Que savons-nous des Acadiennes pendant la Déportation ? Avons-nous épuisé toutes les sources les concernant ?
Si certaines Acadiennes traversent les épreuves de la Déportation avec leurs époux, enfants ou parents, nombreuses sont celles séparées de leurs cellules familiales originelles.
Veuves, orphelines, mères seules, certaines Acadiennes subissent la précarité économique, la vulnérabilité sociale et se replient, dans la mesure du possible, vers leurs anciennes solidarités communautaires. D’autres ne survivent pas aux déplacements imposés. D’autres encore cherchent du secours auprès d’administrations étrangères prévoyant des soldes ou autres aides matérielles (au Massachusetts ou en France métropolitaine par exemple).

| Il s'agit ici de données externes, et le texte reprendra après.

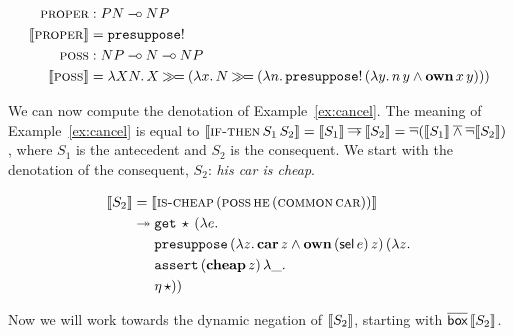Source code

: \begin{align*}
  \textsc{proper} &: PN \mathbin{{-}\mkern-3.5mu{\circ}} NP \\
  \llbracket \textsc{proper} \rrbracket &= \mathtt{presuppose}! \\
  \textsc{poss} &: NP \mathbin{{-}\mkern-3.5mu{\circ}} N \mathbin{{-}\mkern-3.5mu{\circ}} NP \\
  \llbracket \textsc{poss} \rrbracket &= \lambda X N.\, X \mathbin{\gg\!=} (\lambda x.\, N \mathbin{\gg\!=} (\lambda n.\, \mathtt{presuppose}!\,(\lambda y.\, n\,y \land \textbf{own}\,x\,y)))
\end{align*}

We can now compute the denotation of Example~\ref{ex:cancel}. The meaning
of Example~\ref{ex:cancel} is equal to
$\llbracket \textsc{if-then}\,S_1\,S_2 \rrbracket = \llbracket S_1 \rrbracket \mathbin{\overline{\to}} \llbracket S_2 \rrbracket =
\mathop{\overline{\lnot}}(\llbracket S_1 \rrbracket \mathbin{\overline{\land}} \mathop{\overline{\lnot}} \llbracket S_2 \rrbracket)$, where $S_1$ is the antecedent and
$S_2$ is the consequent. We start with the denotation of the consequent,
$S_2$: \emph{his car is cheap}.

\begin{align*}
  \llbracket S_2 \rrbracket
  &= \llbracket \textsc{is-cheap}\,(\textsc{poss}\,\textsc{he}\,(\textsc{common}\,\textsc{car})) \rrbracket \\
  &\twoheadrightarrow \begin{aligned}[t]
    &\mathtt{get}\,\star\,(\lambda e.\,  \\
    &\mathtt{presuppose}\,(\lambda z.\, \textbf{car}\,z \land \textbf{own}\,(\textsf{sel}\,e)\,z)\,(\lambda z.\,  \\
    &\mathtt{assert}\,(\textbf{cheap}\,z)\,\lambda \_.\,  \\
    &\eta\,\star))
    \end{aligned}
\end{align*}

Now we will work towards the dynamic negation of $\llbracket S_2 \rrbracket$, starting with
$\overline{\textsf{box}}\,\llbracket S_2 \rrbracket$.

Les sources les plus négligées concernent les rapprochements entre ces réfugiées et le clergé catholique. Ces sources montrent que l’Église catholique n’exerce pas qu’un rôle de charité auprès des déportées acadiennes. Comme l’indique le laissez-passer ci-dessous établi sous l’égide du prêtre de Bangor en faveur des sœurs Achée, l’Église assume une plus large fonction d’encadrement voire de tutelle. Ce prêtre stipule ainsi que Marie, Geneviève et Henriette Achée « agrégées aux Acadiens établis à Belle-Isle en Mer, sont de bonnes vies et mœurs et qu’elles ont fait leurs pâques en ladite paroisse ». Si l’exemple du spiritain Jean-Louis Le Loutre nous est bien connu pour son action de réinstallation des réfugiés acadiens à Belle-Ile-en-Mer, d’autres exemples confirment cette fonction de gouvernementalité. Rappelons que l’Église concoure à l’administration des colonies françaises d’Ancien Régime où sont envoyées des centaines de réfugiées acadiennes après le traité de Paris (1763).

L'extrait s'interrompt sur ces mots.